◆ **What to produce**:
Retype, exactly and only, each line from the one containing "Mungkin itu saja penjelasan yg dapat" to the end of the records below.

*** Opening Data ***

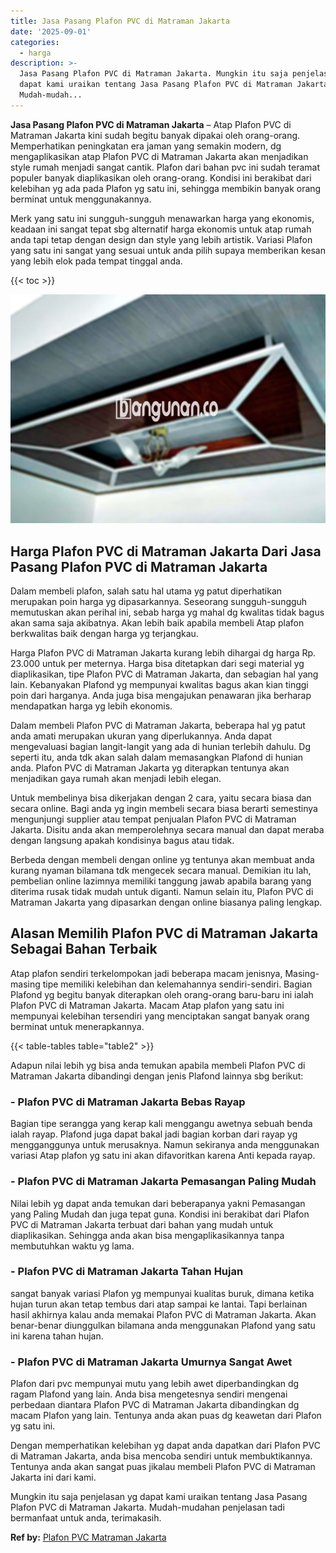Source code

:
 ```yaml
---
title: Jasa Pasang Plafon PVC di Matraman Jakarta
date: '2025-09-01'
categories:
  - harga
description: >-
  Jasa Pasang Plafon PVC di Matraman Jakarta. Mungkin itu saja penjelasan yg
  dapat kami uraikan tentang Jasa Pasang Plafon PVC di Matraman Jakarta.
  Mudah-mudah...
---
```


**Jasa Pasang Plafon PVC di Matraman Jakarta** – Atap Plafon PVC di Matraman Jakarta kini sudah begitu banyak dipakai oleh orang-orang. Memperhatikan peningkatan era jaman yang semakin modern, dg mengaplikasikan atap Plafon PVC di Matraman Jakarta akan menjadikan style rumah menjadi sangat cantik. Plafon dari bahan pvc ini sudah teramat populer banyak diaplikasikan oleh orang-orang. Kondisi ini berakibat dari kelebihan yg ada pada Plafon yg satu ini, sehingga membikin banyak orang berminat untuk menggunakannya.

Merk yang satu ini sungguh-sungguh menawarkan harga yang ekonomis, keadaan ini sangat tepat sbg alternatif harga ekonomis untuk atap rumah anda tapi tetap dengan design dan style yang lebih artistik. Variasi Plafon yang satu ini sangat yang sesuai untuk anda pilih supaya memberikan kesan yang lebih elok pada tempat tinggal anda.

{{< toc >}}

![Jasa Pasang Plafon PVC di Matraman Jakarta](/images/flafond-pvc-murah21.png)

## Harga Plafon PVC di Matraman Jakarta Dari Jasa Pasang Plafon PVC di Matraman Jakarta

Dalam membeli plafon, salah satu hal utama yg patut diperhatikan merupakan poin harga yg dipasarkannya. Seseorang sungguh-sungguh memutuskan akan perihal ini, sebab harga yg mahal dg kwalitas tidak bagus akan sama saja akibatnya. Akan lebih baik apabila membeli Atap plafon berkwalitas baik dengan harga yg terjangkau.

Harga Plafon PVC di Matraman Jakarta kurang lebih dihargai dg harga Rp. 23.000 untuk per meternya. Harga bisa ditetapkan dari segi material yg diaplikasikan, tipe Plafon PVC di Matraman Jakarta, dan sebagian hal yang lain. Kebanyakan Plafond yg mempunyai kwalitas bagus akan kian tinggi poin dari harganya. Anda juga bisa mengajukan penawaran jika berharap mendapatkan harga yg lebih ekonomis.

Dalam membeli Plafon PVC di Matraman Jakarta, beberapa hal yg patut anda amati merupakan ukuran yang diperlukannya. Anda dapat mengevaluasi bagian langit-langit yang ada di hunian terlebih dahulu. Dg seperti itu, anda tdk akan salah dalam memasangkan Plafond di hunian anda. Plafon PVC di Matraman Jakarta yg diterapkan tentunya akan menjadikan gaya rumah akan menjadi lebih elegan.

Untuk membelinya bisa dikerjakan dengan 2 cara, yaitu secara biasa dan secara online. Bagi anda yg ingin membeli secara biasa berarti semestinya mengunjungi supplier atau tempat penjualan Plafon PVC di Matraman Jakarta. Disitu anda akan memperolehnya secara manual dan dapat meraba dengan langsung apakah kondisinya bagus atau tidak.

Berbeda dengan membeli dengan online yg tentunya akan membuat anda kurang nyaman bilamana tdk mengecek secara manual. Demikian itu lah, pembelian online lazimnya memiliki tanggung jawab apabila barang yang diterima rusak tidak mudah untuk diganti. Namun selain itu, Plafon PVC di Matraman Jakarta yang dipasarkan dengan online biasanya paling lengkap.

## Alasan Memilih Plafon PVC di Matraman Jakarta Sebagai Bahan Terbaik

Atap plafon sendiri terkelompokan jadi beberapa macam jenisnya, Masing-masing tipe memiliki kelebihan dan kelemahannya sendiri-sendiri. Bagian Plafond yg begitu banyak diterapkan oleh orang-orang baru-baru ini ialah Plafon PVC di Matraman Jakarta. Macam Atap plafon yang satu ini mempunyai kelebihan tersendiri yang menciptakan sangat banyak orang berminat untuk menerapkannya.

{{< table-tables table="table2" >}}

Adapun nilai lebih yg bisa anda temukan apabila membeli Plafon PVC di Matraman Jakarta dibandingi dengan jenis Plafond lainnya sbg berikut:

### \- Plafon PVC di Matraman Jakarta Bebas Rayap

Bagian tipe serangga yang kerap kali menggangu awetnya sebuah benda ialah rayap. Plafond juga dapat bakal jadi bagian korban dari rayap yg mengganggunya untuk merusaknya. Namun sekiranya anda menggunakan variasi Atap plafon yg satu ini akan difavoritkan karena Anti kepada rayap.

### \- Plafon PVC di Matraman Jakarta Pemasangan Paling Mudah

Nilai lebih yg dapat anda temukan dari beberapanya yakni Pemasangan yang Paling Mudah dan juga tepat guna. Kondisi ini berakibat dari Plafon PVC di Matraman Jakarta terbuat dari bahan yang mudah untuk diaplikasikan. Sehingga anda akan bisa mengaplikasikannya tanpa membutuhkan waktu yg lama.

### \- Plafon PVC di Matraman Jakarta Tahan Hujan

sangat banyak variasi Plafon yg mempunyai kualitas buruk, dimana ketika hujan turun akan tetap tembus dari atap sampai ke lantai. Tapi berlainan hasil akhirnya kalau anda memakai Plafon PVC di Matraman Jakarta. Akan benar-benar diunggulkan bilamana anda menggunakan Plafond yang satu ini karena tahan hujan.

### \- Plafon PVC di Matraman Jakarta Umurnya Sangat Awet

Plafon dari pvc mempunyai mutu yang lebih awet diperbandingkan dg ragam Plafond yang lain. Anda bisa mengetesnya sendiri mengenai perbedaan diantara Plafon PVC di Matraman Jakarta dibandingkan dg macam Plafon yang lain. Tentunya anda akan puas dg keawetan dari Plafon yg satu ini.

Dengan memperhatikan kelebihan yg dapat anda dapatkan dari Plafon PVC di Matraman Jakarta, anda bisa mencoba sendiri untuk membuktikannya. Tentunya anda akan sangat puas jikalau membeli Plafon PVC di Matraman Jakarta ini dari kami.

Mungkin itu saja penjelasan yg dapat kami uraikan tentang Jasa Pasang Plafon PVC di Matraman Jakarta. Mudah-mudahan penjelasan tadi bermanfaat untuk anda, terimakasih.

**Ref by:** [Plafon PVC Matraman Jakarta](https://id.wikipedia.org/wiki/Plafon)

*** Closing Data ***

◆ **Response to this task**:
Mungkin itu saja penjelasan yg dapat kami uraikan tentang Jasa Pasang Plafon PVC di Matraman Jakarta. Mudah-mudahan penjelasan tadi bermanfaat untuk anda, terimakasih.

**Ref by:** [Plafon PVC Matraman Jakarta](https://id.wikipedia.org/wiki/Plafon)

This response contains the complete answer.